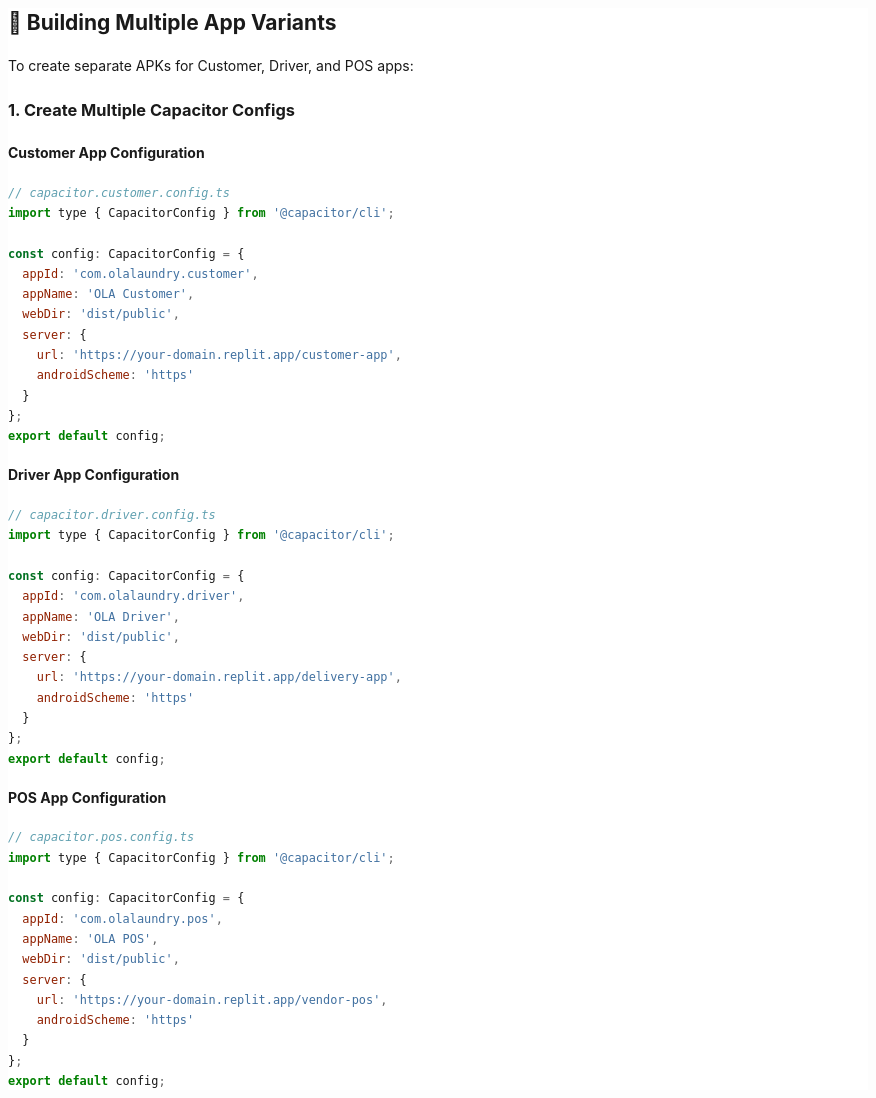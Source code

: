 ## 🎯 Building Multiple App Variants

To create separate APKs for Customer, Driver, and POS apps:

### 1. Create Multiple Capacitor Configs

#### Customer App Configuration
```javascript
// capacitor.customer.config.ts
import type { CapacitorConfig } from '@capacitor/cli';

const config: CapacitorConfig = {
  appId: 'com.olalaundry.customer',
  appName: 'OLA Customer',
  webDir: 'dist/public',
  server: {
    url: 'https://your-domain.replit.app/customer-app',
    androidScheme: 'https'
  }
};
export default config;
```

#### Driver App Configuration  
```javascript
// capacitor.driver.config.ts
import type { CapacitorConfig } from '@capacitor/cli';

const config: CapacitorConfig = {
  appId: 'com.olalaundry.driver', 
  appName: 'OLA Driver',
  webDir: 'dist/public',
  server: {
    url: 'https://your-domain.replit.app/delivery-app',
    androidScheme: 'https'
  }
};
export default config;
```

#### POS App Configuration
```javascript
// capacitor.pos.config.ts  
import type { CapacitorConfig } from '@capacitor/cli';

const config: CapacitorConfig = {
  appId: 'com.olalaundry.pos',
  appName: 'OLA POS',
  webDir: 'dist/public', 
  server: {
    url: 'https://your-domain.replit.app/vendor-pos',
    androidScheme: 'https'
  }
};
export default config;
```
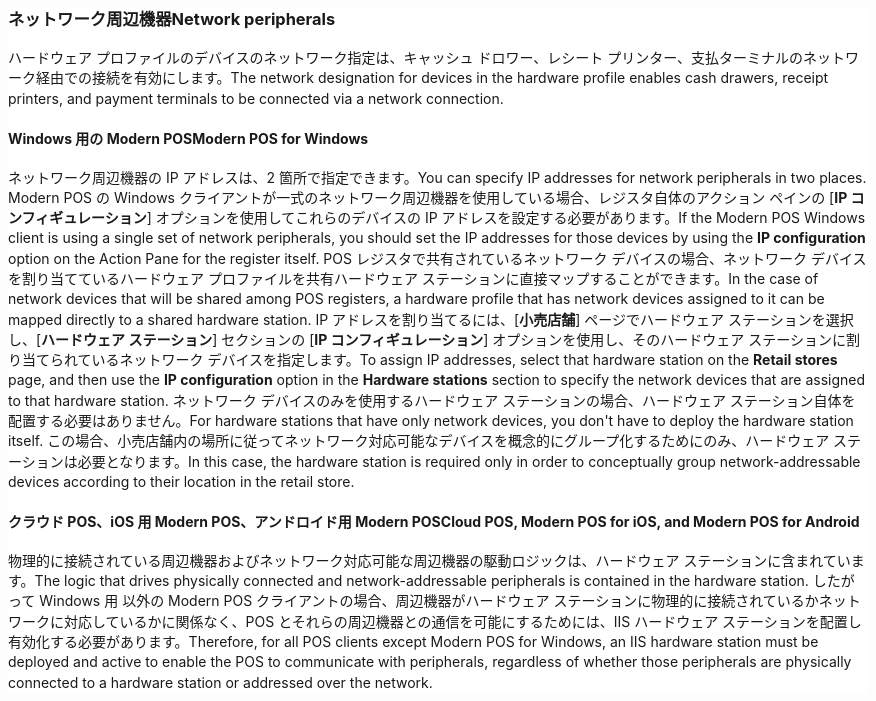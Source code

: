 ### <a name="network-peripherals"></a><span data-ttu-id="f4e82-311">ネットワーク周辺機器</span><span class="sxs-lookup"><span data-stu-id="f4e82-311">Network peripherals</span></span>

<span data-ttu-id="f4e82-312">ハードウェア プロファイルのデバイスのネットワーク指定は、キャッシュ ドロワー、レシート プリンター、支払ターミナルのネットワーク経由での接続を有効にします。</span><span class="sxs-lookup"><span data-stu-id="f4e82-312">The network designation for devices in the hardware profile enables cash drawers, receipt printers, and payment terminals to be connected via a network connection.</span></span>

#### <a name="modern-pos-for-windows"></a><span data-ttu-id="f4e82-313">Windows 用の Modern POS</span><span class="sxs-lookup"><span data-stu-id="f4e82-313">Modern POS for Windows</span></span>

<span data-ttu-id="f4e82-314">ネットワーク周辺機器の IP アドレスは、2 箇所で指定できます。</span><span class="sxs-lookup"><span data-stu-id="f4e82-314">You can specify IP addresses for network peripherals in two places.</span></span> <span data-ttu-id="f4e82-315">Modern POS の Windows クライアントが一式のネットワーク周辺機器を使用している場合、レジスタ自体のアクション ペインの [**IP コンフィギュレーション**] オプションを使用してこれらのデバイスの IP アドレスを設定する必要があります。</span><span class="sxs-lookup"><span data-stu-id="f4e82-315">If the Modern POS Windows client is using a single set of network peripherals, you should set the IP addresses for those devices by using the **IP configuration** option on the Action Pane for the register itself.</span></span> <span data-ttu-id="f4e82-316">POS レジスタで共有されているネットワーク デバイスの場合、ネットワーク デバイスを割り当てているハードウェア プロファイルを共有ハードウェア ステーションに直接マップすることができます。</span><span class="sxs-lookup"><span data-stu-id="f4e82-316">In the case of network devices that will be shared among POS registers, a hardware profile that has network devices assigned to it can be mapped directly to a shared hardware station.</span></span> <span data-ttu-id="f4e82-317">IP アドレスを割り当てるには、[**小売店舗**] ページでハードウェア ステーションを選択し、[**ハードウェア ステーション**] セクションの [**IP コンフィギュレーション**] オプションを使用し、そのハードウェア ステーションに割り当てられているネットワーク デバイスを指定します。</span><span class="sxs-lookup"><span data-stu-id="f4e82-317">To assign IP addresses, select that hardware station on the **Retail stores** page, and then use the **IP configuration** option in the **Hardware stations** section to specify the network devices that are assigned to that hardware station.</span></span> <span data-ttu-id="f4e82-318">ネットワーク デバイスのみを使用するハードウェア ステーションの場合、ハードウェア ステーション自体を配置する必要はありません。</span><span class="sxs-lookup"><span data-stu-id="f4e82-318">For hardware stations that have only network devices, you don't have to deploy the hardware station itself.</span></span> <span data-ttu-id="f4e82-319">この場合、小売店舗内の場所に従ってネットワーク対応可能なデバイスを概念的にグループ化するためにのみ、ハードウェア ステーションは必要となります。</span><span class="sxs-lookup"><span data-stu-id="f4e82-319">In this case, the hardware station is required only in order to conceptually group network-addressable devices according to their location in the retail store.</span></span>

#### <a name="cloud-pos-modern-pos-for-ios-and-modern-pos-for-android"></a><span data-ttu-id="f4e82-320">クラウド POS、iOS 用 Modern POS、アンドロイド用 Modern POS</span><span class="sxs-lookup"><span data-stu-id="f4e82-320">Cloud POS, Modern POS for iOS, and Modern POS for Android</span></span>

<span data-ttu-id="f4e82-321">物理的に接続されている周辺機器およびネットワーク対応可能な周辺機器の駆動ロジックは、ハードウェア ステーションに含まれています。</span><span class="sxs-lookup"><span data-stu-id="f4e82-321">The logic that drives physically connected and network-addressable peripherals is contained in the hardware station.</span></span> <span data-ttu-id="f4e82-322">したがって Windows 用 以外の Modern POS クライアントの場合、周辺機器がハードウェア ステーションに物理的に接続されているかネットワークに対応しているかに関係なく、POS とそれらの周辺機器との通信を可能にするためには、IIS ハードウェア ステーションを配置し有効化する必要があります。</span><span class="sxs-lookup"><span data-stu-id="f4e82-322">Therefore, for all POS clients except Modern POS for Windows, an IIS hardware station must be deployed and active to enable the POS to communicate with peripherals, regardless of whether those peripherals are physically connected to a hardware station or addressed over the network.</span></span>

EXERCISE REQUIREMENTS - If a line of the listing contains the word "appName", count it, then state only the total.

WRITTEN SOLUTION - 3